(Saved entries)
[Start of Attachment]
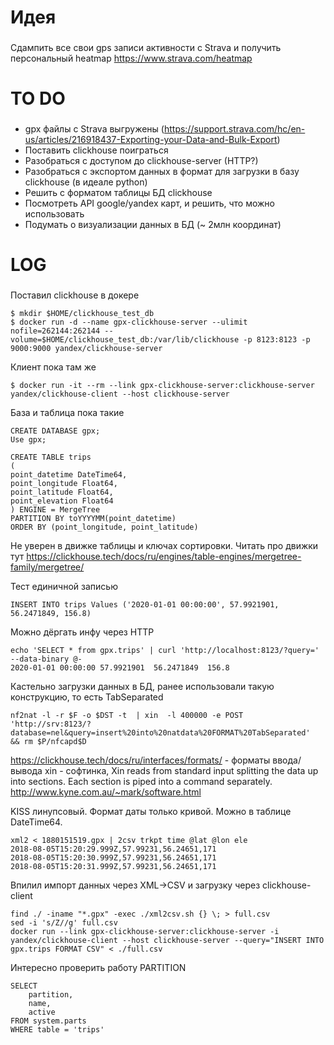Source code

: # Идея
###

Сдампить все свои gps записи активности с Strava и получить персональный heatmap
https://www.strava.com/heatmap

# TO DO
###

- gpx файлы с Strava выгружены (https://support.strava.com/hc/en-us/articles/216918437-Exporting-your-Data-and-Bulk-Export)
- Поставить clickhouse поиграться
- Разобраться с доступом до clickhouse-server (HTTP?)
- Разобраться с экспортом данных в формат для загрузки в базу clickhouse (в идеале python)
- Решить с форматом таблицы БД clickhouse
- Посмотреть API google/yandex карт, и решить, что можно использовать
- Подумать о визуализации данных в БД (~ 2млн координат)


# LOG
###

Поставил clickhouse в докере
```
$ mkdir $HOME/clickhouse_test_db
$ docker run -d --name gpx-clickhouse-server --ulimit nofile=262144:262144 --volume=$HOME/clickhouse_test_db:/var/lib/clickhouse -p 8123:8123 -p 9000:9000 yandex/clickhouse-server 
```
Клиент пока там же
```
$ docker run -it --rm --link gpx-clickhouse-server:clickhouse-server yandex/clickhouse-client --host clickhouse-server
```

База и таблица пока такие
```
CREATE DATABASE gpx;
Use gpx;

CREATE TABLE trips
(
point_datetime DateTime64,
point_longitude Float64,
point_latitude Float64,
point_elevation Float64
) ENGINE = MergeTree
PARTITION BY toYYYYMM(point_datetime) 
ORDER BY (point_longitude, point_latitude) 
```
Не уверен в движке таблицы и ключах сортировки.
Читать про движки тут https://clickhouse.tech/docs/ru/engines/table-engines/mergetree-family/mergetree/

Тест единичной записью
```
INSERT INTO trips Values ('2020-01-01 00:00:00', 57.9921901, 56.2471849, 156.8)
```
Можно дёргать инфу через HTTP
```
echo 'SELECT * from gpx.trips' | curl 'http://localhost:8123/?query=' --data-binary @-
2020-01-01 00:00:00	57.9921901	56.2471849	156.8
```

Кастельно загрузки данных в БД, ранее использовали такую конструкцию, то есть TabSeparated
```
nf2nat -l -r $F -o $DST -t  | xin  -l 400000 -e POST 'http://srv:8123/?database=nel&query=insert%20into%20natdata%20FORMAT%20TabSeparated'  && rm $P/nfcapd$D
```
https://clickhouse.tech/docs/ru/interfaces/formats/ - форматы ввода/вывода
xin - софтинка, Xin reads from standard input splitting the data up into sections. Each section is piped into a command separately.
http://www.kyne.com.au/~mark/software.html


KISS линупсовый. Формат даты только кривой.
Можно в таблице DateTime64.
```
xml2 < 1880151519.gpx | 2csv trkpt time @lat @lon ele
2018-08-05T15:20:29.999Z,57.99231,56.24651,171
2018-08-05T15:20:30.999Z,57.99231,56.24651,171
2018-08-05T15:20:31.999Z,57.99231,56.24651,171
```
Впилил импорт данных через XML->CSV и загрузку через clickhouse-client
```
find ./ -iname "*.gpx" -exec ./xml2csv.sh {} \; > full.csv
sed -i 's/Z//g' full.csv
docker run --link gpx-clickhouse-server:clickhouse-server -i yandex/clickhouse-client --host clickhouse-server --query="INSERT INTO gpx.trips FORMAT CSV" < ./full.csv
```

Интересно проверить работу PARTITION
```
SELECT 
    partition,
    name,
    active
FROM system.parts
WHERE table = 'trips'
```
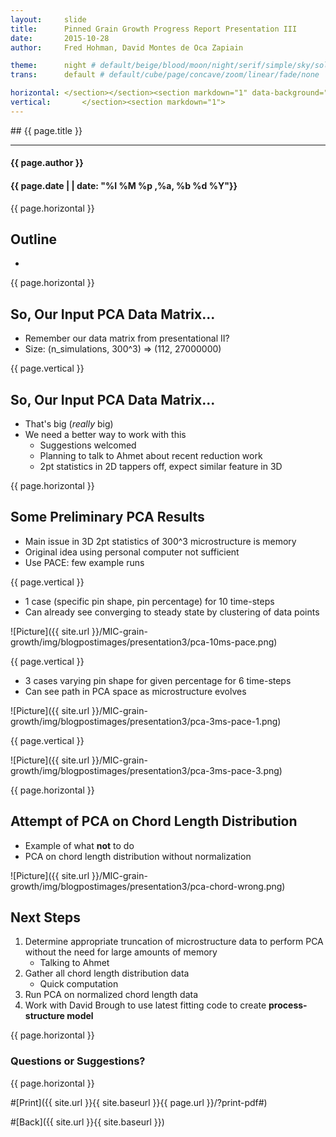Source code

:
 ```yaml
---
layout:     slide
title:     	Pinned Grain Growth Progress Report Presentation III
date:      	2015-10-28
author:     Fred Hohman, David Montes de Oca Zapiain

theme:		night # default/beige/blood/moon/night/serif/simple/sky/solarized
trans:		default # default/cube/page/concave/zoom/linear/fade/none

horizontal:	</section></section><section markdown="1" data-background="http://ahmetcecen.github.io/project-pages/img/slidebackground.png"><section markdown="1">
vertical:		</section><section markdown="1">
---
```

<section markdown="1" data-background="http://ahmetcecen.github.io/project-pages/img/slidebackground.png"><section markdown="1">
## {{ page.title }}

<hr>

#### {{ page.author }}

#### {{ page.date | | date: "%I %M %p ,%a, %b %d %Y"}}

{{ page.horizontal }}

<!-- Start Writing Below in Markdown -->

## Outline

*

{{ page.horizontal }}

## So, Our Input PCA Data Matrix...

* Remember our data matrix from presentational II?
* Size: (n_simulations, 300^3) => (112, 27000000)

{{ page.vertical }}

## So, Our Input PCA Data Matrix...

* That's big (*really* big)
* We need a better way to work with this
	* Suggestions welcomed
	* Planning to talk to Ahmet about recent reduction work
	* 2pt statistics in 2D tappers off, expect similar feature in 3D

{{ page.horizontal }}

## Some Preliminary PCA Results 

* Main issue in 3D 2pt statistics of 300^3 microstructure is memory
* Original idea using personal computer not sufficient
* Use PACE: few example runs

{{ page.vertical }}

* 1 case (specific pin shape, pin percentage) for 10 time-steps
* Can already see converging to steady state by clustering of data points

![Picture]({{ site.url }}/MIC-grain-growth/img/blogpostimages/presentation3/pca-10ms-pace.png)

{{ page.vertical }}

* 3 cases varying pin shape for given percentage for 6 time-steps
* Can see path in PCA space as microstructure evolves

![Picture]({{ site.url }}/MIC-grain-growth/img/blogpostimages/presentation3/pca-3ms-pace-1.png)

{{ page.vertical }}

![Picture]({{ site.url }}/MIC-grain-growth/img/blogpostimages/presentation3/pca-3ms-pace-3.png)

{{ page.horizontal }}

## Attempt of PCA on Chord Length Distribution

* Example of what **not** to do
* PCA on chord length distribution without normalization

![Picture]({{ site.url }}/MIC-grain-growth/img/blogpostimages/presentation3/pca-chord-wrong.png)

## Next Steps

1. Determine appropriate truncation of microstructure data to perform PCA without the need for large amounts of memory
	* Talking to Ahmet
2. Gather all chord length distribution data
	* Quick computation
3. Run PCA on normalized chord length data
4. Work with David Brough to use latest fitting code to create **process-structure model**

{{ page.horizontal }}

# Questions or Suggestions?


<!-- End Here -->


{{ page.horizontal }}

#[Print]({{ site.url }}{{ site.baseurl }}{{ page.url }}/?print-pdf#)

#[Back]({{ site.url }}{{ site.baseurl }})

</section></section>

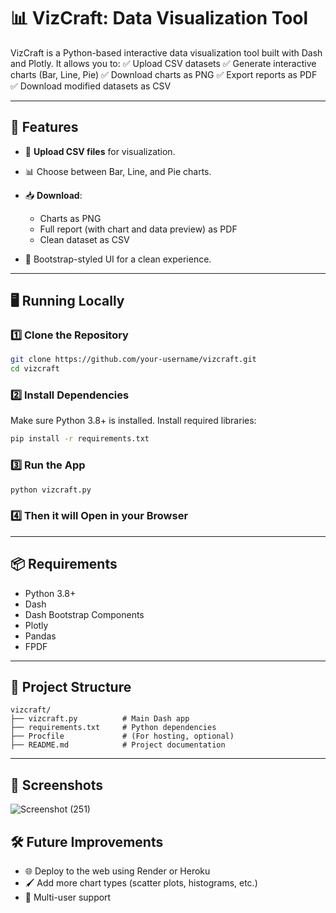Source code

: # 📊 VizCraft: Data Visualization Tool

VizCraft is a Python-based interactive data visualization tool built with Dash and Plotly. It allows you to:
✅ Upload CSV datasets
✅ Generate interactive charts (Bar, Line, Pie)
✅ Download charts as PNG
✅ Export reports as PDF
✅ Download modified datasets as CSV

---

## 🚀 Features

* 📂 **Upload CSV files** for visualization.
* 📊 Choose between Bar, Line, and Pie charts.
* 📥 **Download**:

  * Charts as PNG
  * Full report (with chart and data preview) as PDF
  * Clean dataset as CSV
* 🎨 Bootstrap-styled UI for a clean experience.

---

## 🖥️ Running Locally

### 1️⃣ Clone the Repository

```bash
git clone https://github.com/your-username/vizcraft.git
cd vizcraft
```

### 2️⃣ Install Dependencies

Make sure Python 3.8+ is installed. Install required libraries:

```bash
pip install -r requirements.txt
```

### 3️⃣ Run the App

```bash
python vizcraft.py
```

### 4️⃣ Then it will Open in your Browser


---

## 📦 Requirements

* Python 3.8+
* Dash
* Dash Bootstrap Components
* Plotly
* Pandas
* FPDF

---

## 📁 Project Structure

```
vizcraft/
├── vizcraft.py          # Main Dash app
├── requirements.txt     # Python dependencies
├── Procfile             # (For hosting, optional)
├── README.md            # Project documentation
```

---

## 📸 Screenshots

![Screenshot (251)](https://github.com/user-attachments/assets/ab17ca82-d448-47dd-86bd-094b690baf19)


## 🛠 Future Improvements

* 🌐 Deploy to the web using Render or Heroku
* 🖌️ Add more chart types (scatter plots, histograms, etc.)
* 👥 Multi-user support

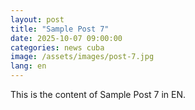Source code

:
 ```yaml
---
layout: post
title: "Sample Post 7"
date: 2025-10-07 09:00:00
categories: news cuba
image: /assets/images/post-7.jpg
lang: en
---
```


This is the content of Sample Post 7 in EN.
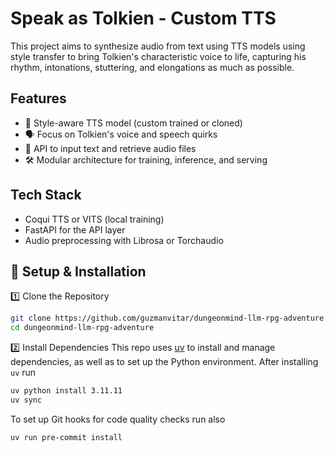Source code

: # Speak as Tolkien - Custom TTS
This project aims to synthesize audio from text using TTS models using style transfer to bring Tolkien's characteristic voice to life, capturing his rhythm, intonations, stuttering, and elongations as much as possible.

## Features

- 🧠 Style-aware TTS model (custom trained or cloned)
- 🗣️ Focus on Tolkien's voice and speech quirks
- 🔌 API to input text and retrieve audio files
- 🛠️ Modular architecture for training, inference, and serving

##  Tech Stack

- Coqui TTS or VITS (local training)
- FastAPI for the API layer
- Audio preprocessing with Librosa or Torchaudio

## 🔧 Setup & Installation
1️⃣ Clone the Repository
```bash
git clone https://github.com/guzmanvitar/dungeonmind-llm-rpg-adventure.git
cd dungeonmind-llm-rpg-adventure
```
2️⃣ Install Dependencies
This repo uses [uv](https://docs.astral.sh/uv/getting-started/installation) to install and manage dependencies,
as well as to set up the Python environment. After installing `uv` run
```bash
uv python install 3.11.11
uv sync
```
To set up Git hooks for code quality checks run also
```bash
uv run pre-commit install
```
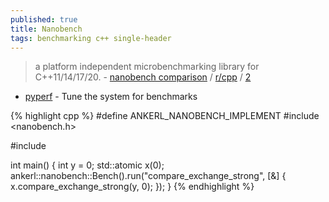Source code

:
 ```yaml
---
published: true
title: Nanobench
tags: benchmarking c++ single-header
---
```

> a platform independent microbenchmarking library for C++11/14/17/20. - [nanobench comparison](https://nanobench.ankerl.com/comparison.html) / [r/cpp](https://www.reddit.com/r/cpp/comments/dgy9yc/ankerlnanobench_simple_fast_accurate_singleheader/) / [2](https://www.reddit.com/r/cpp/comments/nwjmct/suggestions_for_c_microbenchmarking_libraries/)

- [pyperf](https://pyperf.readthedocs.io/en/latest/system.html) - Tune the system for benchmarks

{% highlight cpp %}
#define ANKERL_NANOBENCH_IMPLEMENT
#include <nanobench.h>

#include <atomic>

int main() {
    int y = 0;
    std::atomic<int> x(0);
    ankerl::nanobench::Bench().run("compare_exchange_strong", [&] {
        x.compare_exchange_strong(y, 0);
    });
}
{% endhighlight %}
[End of Attachment]
### The task
What are the lines above, starting at the one with "work with this" and ending at the one with "microstructure is memory"? Give them again exactly, and only them.

### Answer area
* We need a better way to work with this
	* Suggestions welcomed
	* Planning to talk to Ahmet about recent reduction work
	* 2pt statistics in 2D tappers off, expect similar feature in 3D

{{ page.horizontal }}

## Some Preliminary PCA Results 

* Main issue in 3D 2pt statistics of 300^3 microstructure is memory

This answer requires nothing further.